* Task details:
Which lines below hold the word "frac"? Report each one.

━━━━━━━━

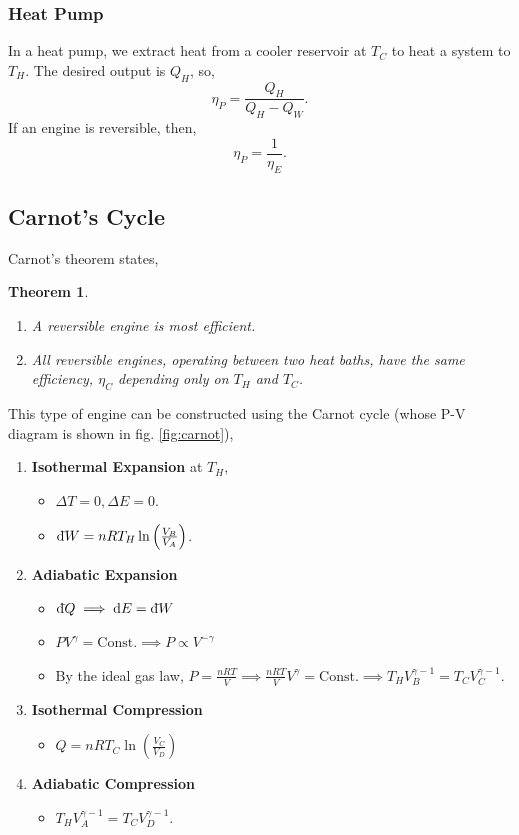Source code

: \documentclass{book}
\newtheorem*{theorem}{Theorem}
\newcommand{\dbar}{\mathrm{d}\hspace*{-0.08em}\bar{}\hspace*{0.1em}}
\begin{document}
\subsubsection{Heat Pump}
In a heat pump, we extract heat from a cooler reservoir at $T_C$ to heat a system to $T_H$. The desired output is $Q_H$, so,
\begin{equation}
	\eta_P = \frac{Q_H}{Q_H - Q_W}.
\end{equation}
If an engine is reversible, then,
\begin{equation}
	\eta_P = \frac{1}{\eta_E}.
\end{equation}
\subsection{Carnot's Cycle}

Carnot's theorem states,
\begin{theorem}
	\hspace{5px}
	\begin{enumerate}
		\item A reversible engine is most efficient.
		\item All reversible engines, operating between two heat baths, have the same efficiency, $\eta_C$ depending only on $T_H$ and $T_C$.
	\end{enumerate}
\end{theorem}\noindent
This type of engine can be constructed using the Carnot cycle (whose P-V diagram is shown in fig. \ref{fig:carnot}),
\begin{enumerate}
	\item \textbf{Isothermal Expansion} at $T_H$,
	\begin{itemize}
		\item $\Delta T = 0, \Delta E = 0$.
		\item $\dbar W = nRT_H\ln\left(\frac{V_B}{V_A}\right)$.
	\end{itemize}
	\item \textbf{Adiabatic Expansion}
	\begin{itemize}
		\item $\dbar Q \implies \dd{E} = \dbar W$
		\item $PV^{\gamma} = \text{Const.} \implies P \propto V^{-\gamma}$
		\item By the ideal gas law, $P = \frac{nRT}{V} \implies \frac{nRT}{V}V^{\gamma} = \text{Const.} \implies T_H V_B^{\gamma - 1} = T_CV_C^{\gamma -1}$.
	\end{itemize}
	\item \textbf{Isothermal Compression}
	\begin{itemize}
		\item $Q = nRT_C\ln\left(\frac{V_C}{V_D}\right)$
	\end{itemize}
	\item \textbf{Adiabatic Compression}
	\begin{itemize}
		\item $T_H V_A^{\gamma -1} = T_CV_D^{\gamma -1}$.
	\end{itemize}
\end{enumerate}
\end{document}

━━━━━━━━

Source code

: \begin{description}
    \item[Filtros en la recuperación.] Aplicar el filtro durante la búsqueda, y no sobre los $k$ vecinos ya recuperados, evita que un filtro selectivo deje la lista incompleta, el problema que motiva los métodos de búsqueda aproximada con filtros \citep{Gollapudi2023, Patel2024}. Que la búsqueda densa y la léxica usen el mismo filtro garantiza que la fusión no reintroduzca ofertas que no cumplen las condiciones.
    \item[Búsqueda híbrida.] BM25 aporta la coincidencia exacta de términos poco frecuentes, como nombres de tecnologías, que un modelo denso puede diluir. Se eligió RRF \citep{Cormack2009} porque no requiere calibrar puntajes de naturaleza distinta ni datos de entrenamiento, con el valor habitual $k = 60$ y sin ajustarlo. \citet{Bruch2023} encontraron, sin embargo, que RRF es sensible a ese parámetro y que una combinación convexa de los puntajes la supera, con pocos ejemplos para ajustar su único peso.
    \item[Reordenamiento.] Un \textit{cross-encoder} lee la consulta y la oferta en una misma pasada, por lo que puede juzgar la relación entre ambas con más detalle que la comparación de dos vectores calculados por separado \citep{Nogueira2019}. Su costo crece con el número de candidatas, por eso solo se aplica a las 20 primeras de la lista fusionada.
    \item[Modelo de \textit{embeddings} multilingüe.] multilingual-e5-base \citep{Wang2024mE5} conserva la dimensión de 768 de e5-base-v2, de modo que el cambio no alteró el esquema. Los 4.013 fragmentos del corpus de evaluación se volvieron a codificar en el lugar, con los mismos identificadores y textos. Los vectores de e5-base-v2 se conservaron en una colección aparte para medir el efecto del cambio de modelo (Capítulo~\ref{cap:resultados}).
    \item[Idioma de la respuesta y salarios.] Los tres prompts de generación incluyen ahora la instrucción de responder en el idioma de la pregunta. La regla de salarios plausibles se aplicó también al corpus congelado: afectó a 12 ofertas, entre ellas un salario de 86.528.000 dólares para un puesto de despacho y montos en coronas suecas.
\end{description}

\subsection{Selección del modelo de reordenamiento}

━━━━━━━━

* Result of this exercise:
	\eta_P = \frac{Q_H}{Q_H - Q_W}.
	\eta_P = \frac{1}{\eta_E}.
		\item $\dbar W = nRT_H\ln\left(\frac{V_B}{V_A}\right)$.
		\item By the ideal gas law, $P = \frac{nRT}{V} \implies \frac{nRT}{V}V^{\gamma} = \text{Const.} \implies T_H V_B^{\gamma - 1} = T_CV_C^{\gamma -1}$.
		\item $Q = nRT_C\ln\left(\frac{V_C}{V_D}\right)$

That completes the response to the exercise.